I want to use this behaviour in unit testing to ensure that my error handling works as expected (which does different things in case of 'no connection established' and 'connection established, bad bad HTTP status code'). As a workaround, I could try to connect to an invalid server like http://192.0.2.0 which would time out in any case. However, I would prefer to do all my unit testing without using any real network connections.
Meanwhile I got it, using a HTTPretty callback body seems to produce the desired behaviour.

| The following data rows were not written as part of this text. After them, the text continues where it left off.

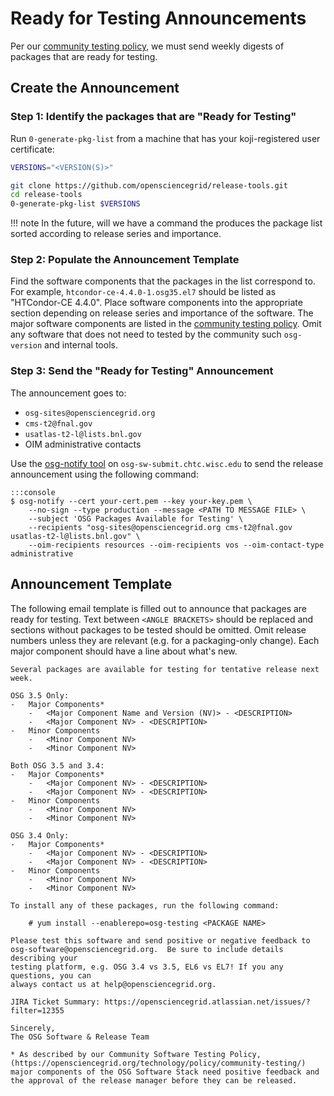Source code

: Ready for Testing Announcements
===============================

Per our [community testing policy](/policy/community-testing), we must send weekly digests of packages that are ready
for testing.

Create the Announcement
-----------------------

### Step 1: Identify the packages that are "Ready for Testing"

Run `0-generate-pkg-list` from a machine that has your koji-registered user certificate:

```bash
VERSIONS="<VERSION(S)>"
```
```bash
git clone https://github.com/opensciencegrid/release-tools.git
cd release-tools
0-generate-pkg-list $VERSIONS
```

!!! note
    In the future, will we have a command the produces the package list sorted according to release series and
    importance.

### Step 2: Populate the Announcement Template

Find the software components that the packages in the list correspond to.
For example, `htcondor-ce-4.4.0-1.osg35.el7` should be listed as "HTCondor-CE 4.4.0".
Place software components into the appropriate section depending on release series and importance of the software.
The major software components are listed in the [community testing policy](/policy/community-testing).
Omit any software that does not need to tested by the community such `osg-version` and internal tools.

### Step 3: Send the "Ready for Testing" Announcement

The announcement goes to:

-   `osg-sites@opensciencegrid.org`
-   `cms-t2@fnal.gov`
-   `usatlas-t2-l@lists.bnl.gov`
-   OIM administrative contacts

Use the [osg-notify tool](https://opensciencegrid.org/operations/services/sending-announcements/)
on `osg-sw-submit.chtc.wisc.edu` to send the release announcement using the following command:

    :::console
    $ osg-notify --cert your-cert.pem --key your-key.pem \
        --no-sign --type production --message <PATH TO MESSAGE FILE> \
        --subject 'OSG Packages Available for Testing' \
        --recipients "osg-sites@opensciencegrid.org cms-t2@fnal.gov usatlas-t2-l@lists.bnl.gov" \
        --oim-recipients resources --oim-recipients vos --oim-contact-type administrative

Announcement Template
---------------------

The following email template is filled out to announce that packages are ready for testing.
Text between `<ANGLE BRACKETS>` should be replaced and sections without packages to be tested should be omitted.
Omit release numbers unless they are relevant (e.g. for a packaging-only change).
Each major component should have a line about what's new.

```
Several packages are available for testing for tentative release next week.

OSG 3.5 Only:
-   Major Components*
    -   <Major Component Name and Version (NV)> - <DESCRIPTION>
    -   <Major Component NV> - <DESCRIPTION>
-   Minor Components
    -   <Minor Component NV>
    -   <Minor Component NV>

Both OSG 3.5 and 3.4:
-   Major Components*
    -   <Major Component NV> - <DESCRIPTION>
    -   <Major Component NV> - <DESCRIPTION>
-   Minor Components
    -   <Minor Component NV>
    -   <Minor Component NV>

OSG 3.4 Only:
-   Major Components*
    -   <Major Component NV> - <DESCRIPTION>
    -   <Major Component NV> - <DESCRIPTION>
-   Minor Components
    -   <Minor Component NV>
    -   <Minor Component NV>

To install any of these packages, run the following command:

    # yum install --enablerepo=osg-testing <PACKAGE NAME>

Please test this software and send positive or negative feedback to
osg-software@opensciencegrid.org.  Be sure to include details describing your
testing platform, e.g. OSG 3.4 vs 3.5, EL6 vs EL7! If you any questions, you can
always contact us at help@opensciencegrid.org.

JIRA Ticket Summary: https://opensciencegrid.atlassian.net/issues/?filter=12355

Sincerely,
The OSG Software & Release Team

* As described by our Community Software Testing Policy,
(https://opensciencegrid.org/technology/policy/community-testing/)
major components of the OSG Software Stack need positive feedback and
the approval of the release manager before they can be released.
```
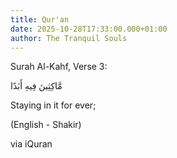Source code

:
 ```yaml
---
title: Qur'an
date: 2025-10-28T17:33:00.000+01:00
author: The Tranquil Souls
---
```

Surah Al-Kahf, Verse 3:

مَّاكِثِينَ فِيهِ أَبَدًا



Staying in it for ever;

(English - Shakir)



via iQuran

See inline comments below.
This is actually not exactly the same as I was looking for (it is not a server that cannot be reached and hence the request times out but a server that throws a timeout exception once it is reached, however, the effect is the same for my usecase.
Still, if anybody knows a different solution, I'm looking forward to it.
import httpretty
import requests
# enable HTTPretty
httpretty.enable()
# create a callback body that raises an exception when opened
def exceptionCallback(request, uri, headers):
# raise your favourite exception here, e.g. requests.ConnectionError or requests.Timeout
raise requests.Timeout('Connection timed out.')
# set up a mock and use the callback function as response's body
httpretty.register_uri(
method=httpretty.GET,
uri='http://www.fakeurl.com',
status=200,
body=exceptionCallback
)
# try to get a response from the mock server and catch the exception
try:
response = requests.get('http://www.fakeurl.com')
except requests.Timeout as e:
print('requests.Timeout exception got caught...')
print(e)
# do whatever...
# clean up
httpretty.disable()
httpretty.reset()